Path 1: To recover, your team quickly designs some DOEs, identifies a candidate solution, and kicks off soft tool adjustments. However, the new fix is not validated yet, so while the next build is “DVT,” everyone knows that the product isn’t actually at DVT maturity – we could say it's at “XVT”. This is where you can fall into the trap of continuous building: to avoid delay, your team stays on the original DVT schedule and kicks off unvalidated MP tools on schedule. Unfortunately, more often than not you will find your XVT wasn’t sufficient to roll right into MP, and you’ll need to eventually add a build you weren't planning for and spend significant time and money to go back and modify your hard tools. The delay will be eight to eleven weeks: six to nine weeks for the additional build plus at least two weeks longer because of the time it takes for additional tool modifications.
Path 2: Instead, your team should take the hit in advance and add the build as an EVT2. Since it’s EVT2, you would hold off on MP tool kickoff until you reach a true DVT state. All in, if your team takes the EVT2 route, the delay will be six to nine weeks.
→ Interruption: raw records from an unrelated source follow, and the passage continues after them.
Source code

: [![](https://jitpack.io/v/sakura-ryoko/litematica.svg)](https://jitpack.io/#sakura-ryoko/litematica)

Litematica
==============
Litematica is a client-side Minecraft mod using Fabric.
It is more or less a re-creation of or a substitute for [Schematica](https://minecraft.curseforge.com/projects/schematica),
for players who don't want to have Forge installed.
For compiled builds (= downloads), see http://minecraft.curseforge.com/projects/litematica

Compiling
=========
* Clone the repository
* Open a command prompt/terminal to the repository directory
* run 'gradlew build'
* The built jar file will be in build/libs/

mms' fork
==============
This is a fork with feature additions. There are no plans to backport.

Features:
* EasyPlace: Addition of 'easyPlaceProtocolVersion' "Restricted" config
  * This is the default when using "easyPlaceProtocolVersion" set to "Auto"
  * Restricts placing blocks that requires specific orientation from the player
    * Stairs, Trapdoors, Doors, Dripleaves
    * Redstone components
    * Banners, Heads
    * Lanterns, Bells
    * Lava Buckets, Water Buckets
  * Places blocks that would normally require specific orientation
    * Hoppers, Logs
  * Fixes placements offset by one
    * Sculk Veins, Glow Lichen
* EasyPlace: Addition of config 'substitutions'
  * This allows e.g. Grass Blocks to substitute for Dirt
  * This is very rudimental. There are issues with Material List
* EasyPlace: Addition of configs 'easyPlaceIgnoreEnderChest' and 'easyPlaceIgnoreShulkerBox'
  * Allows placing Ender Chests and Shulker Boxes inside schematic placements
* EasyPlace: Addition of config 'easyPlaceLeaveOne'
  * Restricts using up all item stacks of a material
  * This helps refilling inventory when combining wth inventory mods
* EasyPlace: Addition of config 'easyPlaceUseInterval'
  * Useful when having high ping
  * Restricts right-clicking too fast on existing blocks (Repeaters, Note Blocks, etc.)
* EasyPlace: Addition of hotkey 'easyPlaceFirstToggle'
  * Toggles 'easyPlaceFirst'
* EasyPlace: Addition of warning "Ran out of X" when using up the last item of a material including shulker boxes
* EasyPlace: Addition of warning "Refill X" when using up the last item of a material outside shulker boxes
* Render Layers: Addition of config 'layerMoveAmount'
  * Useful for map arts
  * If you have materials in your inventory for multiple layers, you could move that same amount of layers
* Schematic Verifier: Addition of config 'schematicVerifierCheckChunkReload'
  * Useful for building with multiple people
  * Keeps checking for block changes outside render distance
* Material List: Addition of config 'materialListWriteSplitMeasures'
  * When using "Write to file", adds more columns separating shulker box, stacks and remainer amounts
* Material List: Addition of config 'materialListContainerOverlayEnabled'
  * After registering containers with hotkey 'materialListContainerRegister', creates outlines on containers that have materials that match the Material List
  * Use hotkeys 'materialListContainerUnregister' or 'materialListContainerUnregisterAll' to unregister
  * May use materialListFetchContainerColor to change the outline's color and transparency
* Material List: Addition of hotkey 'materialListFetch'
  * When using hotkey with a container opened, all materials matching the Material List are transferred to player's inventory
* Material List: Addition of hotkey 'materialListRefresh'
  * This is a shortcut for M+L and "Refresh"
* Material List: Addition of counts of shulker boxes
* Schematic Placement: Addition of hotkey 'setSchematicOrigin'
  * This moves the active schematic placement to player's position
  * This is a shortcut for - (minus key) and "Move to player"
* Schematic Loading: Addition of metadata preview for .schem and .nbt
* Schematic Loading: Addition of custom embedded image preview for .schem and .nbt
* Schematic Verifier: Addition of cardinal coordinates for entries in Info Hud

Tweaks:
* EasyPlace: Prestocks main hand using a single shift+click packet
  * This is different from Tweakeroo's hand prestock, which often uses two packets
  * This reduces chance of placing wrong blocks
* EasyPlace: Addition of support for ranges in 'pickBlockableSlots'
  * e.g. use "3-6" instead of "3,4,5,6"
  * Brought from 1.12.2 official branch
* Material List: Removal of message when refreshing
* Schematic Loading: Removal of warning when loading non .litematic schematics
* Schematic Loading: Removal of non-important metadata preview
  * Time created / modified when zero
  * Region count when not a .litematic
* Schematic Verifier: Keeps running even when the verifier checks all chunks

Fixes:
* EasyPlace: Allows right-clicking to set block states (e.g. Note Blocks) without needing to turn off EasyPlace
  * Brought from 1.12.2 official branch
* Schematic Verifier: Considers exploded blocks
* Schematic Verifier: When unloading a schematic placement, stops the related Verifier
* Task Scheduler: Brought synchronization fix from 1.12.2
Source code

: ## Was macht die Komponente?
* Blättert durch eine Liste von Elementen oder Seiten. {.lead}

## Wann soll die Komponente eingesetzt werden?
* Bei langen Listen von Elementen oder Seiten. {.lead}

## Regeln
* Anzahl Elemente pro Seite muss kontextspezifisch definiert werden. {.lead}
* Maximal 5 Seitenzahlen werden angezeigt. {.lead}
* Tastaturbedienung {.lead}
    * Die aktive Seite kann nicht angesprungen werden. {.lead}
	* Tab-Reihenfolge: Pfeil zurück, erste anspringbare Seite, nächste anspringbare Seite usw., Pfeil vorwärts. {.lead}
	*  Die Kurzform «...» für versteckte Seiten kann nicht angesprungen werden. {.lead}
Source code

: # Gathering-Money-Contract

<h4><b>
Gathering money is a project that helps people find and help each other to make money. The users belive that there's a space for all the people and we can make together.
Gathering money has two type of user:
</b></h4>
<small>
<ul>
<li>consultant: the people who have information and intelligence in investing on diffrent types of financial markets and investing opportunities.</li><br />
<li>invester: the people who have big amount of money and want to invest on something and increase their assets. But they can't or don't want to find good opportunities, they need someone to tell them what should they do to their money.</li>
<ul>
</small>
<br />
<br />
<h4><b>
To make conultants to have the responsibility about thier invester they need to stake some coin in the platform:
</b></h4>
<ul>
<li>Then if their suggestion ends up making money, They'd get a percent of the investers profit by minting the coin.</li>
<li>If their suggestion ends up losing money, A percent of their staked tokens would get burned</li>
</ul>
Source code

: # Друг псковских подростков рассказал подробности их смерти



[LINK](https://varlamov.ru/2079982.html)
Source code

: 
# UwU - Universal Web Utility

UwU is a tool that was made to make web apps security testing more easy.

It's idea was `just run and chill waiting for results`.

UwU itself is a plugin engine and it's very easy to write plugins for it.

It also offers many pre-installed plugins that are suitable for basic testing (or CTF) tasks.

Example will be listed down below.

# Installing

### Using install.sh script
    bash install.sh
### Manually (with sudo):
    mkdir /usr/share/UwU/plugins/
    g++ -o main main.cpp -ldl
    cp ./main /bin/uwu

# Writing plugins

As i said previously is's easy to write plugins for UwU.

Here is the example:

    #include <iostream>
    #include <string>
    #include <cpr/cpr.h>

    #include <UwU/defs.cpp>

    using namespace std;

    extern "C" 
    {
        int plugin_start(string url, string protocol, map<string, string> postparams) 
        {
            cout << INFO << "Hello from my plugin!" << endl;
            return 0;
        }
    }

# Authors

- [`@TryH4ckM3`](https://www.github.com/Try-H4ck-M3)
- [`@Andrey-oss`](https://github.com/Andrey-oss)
Playing Schedule Chicken: the true cause of product delays
Delays are caused by unrealistic, overly aggressive schedules designed to meet aggressive goals. Jeff Lutz, who has led engineering and operations teams at Motorola, Lenovo, and others, describes this as "playing Schedule Chicken." Teams on these flawed schedules inevitably fall behind when they encounter an issue that should have been planned for but wasn’t, and in response, may adopt flawed recovery modes – such as continuous building and a cascade of other expensive decisions – that leads to even more delay. Adopting overly optimistic “fake schedules” doesn’t work and will only lead to problems. The correct approach to speed up product development is not to compromise the EVT, DVT, PVT phase gates but instead to target the speed of the build, test, iterate cycle: to shorten the time between when a defect is created on the line, and when that defect is discovered and understood.
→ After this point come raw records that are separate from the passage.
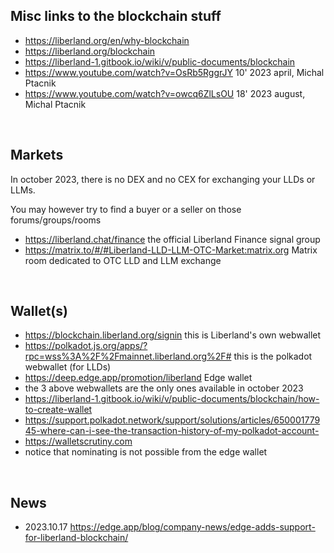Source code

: 
Misc links to the blockchain stuff
----------------------------------
* https://liberland.org/en/why-blockchain
* https://liberland.org/blockchain
* https://liberland-1.gitbook.io/wiki/v/public-documents/blockchain
* https://www.youtube.com/watch?v=OsRb5RggrJY 10' 2023 april, Michal Ptacnik
* https://www.youtube.com/watch?v=owcq6ZlLsOU 18' 2023 august, Michal Ptacnik  
<br>

Markets
-------
In october 2023, there is no DEX and no CEX for exchanging your LLDs or LLMs.  

You may however try to find a buyer or a seller on those forums/groups/rooms
* https://liberland.chat/finance the official Liberland Finance signal group
* https://matrix.to/#/#Liberland-LLD-LLM-OTC-Market:matrix.org Matrix room dedicated to OTC LLD and LLM exchange

<br>

Wallet(s)
---------
* https://blockchain.liberland.org/signin this is Liberland's own webwallet
* https://polkadot.js.org/apps/?rpc=wss%3A%2F%2Fmainnet.liberland.org%2F# this is the polkadot webwallet (for LLDs)
* https://deep.edge.app/promotion/liberland Edge wallet
* the 3 above webwallets are the only ones available in october 2023
* https://liberland-1.gitbook.io/wiki/v/public-documents/blockchain/how-to-create-wallet
* https://support.polkadot.network/support/solutions/articles/65000177945-where-can-i-see-the-transaction-history-of-my-polkadot-account-
* https://walletscrutiny.com
* notice that nominating is not possible from the edge wallet
<br>
<!--
https://traderfrancophone.fr/crypto-monnaie/edge-wallet-avis/
-->

News
----
* 2023.10.17 https://edge.app/blog/company-news/edge-adds-support-for-liberland-blockchain/

<br>

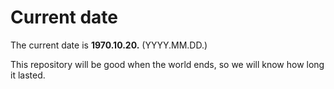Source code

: # Current date

The current date is **1970.10.20.** (YYYY.MM.DD.)

This repository will be good when the world ends, so we will know how long it lasted.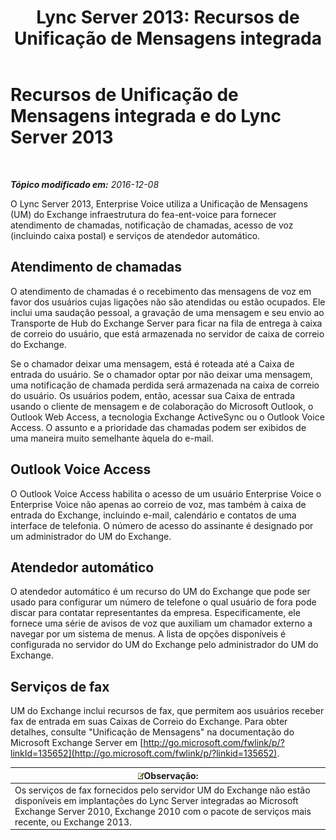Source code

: ﻿---
title: 'Lync Server 2013: Recursos de Unificação de Mensagens integrada'
TOCTitle: Recursos de Unificação de Mensagens integrada e do Lync Server
ms:assetid: 094f549d-fccc-43ab-9f39-6ddd18130915
ms:mtpsurl: https://technet.microsoft.com/pt-br/library/Gg398144(v=OCS.15)
ms:contentKeyID: 49305818
ms.date: 12/10/2016
mtps_version: v=OCS.15
ms.translationtype: HT
---

# Recursos de Unificação de Mensagens integrada e do Lync Server 2013

 

_**Tópico modificado em:** 2016-12-08_

O Lync Server 2013, Enterprise Voice utiliza a Unificação de Mensagens (UM) do Exchange infraestrutura do fea-ent-voice para fornecer atendimento de chamadas, notificação de chamadas, acesso de voz (incluindo caixa postal) e serviços de atendedor automático.

## Atendimento de chamadas

O atendimento de chamadas é o recebimento das mensagens de voz em favor dos usuários cujas ligações não são atendidas ou estão ocupados. Ele inclui uma saudação pessoal, a gravação de uma mensagem e seu envio ao Transporte de Hub do Exchange Server para ficar na fila de entrega à caixa de correio do usuário, que está armazenada no servidor de caixa de correio do Exchange.

Se o chamador deixar uma mensagem, está é roteada até a Caixa de entrada do usuário. Se o chamador optar por não deixar uma mensagem, uma notificação de chamada perdida será armazenada na caixa de correio do usuário. Os usuários podem, então, acessar sua Caixa de entrada usando o cliente de mensagem e de colaboração do Microsoft Outlook, o Outlook Web Access, a tecnologia Exchange ActiveSync ou o Outlook Voice Access. O assunto e a prioridade das chamadas podem ser exibidos de uma maneira muito semelhante àquela do e-mail.

## Outlook Voice Access

O Outlook Voice Access habilita o acesso de um usuário Enterprise Voice o Enterprise Voice não apenas ao correio de voz, mas também à caixa de entrada do Exchange, incluindo e-mail, calendário e contatos de uma interface de telefonia. O número de acesso do assinante é designado por um administrador do UM do Exchange.

## Atendedor automático

O atendedor automático é um recurso do UM do Exchange que pode ser usado para configurar um número de telefone o qual usuário de fora pode discar para contatar representantes da empresa. Especificamente, ele fornece uma série de avisos de voz que auxiliam um chamador externo a navegar por um sistema de menus. A lista de opções disponíveis é configurada no servidor do UM do Exchange pelo administrador do UM do Exchange.

## Serviços de fax

UM do Exchange inclui recursos de fax, que permitem aos usuários receber fax de entrada em suas Caixas de Correio do Exchange. Para obter detalhes, consulte "Unificação de Mensagens" na documentação do Microsoft Exchange Server em [http://go.microsoft.com/fwlink/p/?linkId=135652](http://go.microsoft.com/fwlink/p/?linkid=135652).

<table>
<thead>
<tr class="header">
<th><img src="images/Gg425756.note(OCS.15).gif" title="note" alt="note" />Observação:</th>
</tr>
</thead>
<tbody>
<tr class="odd">
<td>Os serviços de fax fornecidos pelo servidor UM do Exchange não estão disponíveis em implantações do Lync Server integradas ao Microsoft Exchange Server 2010, Exchange 2010 com o pacote de serviços mais recente, ou Exchange 2013.</td>
</tr>
</tbody>
</table>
Speed up development by focusing on the speed of learning and iteration
Again, there are two parts of the hardware development process: the fundamental build phases (EVT, DVT, PVT), and the iteration cycle teams use to traverse these phases (Build, Test, Iterate). The product delays we see today result from teams trying to speed up the schedule when they should be looking to speed up the iteration cycle. Hardware schedules should always:
- Plan for at least one major unexpected obstacle (I've never seen a program without at least one)
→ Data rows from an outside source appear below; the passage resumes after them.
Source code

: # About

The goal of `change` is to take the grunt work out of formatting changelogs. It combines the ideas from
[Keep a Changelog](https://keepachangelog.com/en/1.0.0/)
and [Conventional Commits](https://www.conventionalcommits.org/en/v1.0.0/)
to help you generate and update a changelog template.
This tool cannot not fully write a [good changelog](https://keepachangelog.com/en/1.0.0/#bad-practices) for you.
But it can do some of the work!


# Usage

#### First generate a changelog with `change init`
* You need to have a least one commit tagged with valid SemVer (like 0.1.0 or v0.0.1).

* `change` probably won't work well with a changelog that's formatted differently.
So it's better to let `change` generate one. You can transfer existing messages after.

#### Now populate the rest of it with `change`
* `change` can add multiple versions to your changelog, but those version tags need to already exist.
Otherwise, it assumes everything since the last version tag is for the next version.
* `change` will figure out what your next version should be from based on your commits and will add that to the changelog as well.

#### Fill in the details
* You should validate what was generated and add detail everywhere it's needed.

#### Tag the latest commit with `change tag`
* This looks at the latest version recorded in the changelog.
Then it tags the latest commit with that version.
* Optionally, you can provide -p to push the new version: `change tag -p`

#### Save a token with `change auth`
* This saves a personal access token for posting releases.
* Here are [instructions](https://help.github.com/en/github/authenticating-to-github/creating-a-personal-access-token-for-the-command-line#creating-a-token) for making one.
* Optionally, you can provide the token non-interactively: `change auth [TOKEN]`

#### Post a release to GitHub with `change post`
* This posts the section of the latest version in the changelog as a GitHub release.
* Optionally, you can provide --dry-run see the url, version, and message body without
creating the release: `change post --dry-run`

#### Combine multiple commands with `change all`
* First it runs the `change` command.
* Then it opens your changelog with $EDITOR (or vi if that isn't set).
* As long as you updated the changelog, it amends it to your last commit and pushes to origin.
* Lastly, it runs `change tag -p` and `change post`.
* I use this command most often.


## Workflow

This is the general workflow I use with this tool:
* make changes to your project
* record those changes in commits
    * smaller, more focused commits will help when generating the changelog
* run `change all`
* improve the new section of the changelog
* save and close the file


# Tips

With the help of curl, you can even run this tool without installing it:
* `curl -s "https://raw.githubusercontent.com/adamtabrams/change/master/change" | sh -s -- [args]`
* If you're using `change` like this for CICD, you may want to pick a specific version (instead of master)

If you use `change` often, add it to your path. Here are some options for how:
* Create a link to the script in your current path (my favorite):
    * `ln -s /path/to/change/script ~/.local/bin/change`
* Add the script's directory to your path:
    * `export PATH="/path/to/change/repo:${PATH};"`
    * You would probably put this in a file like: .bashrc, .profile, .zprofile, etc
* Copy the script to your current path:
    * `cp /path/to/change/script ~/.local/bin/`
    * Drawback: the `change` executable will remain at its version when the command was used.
- Aim for hard iterations, keeping parallel iteration to a minimum and only with structured DOEs
- Wait until after EVT reliability test results confirm a good design before kicking off hard tooling
In practical terms, iteration speed originates from faster discovery of issues, faster root cause analysis, and a tight feedback loop to make changes on the line. Manufacturing traceability and a solid main issues list (MIL) process are a great way to start -- and once that is in place, improved access to data and analysis technology through manufacturing analytics is the next step. Finding issues faster gives teams a head start on fixing them and ultimately enables them to traverse through EVT, DVT, and PVT on or ahead of schedule and ultimately paves the way for manufacturing optimization.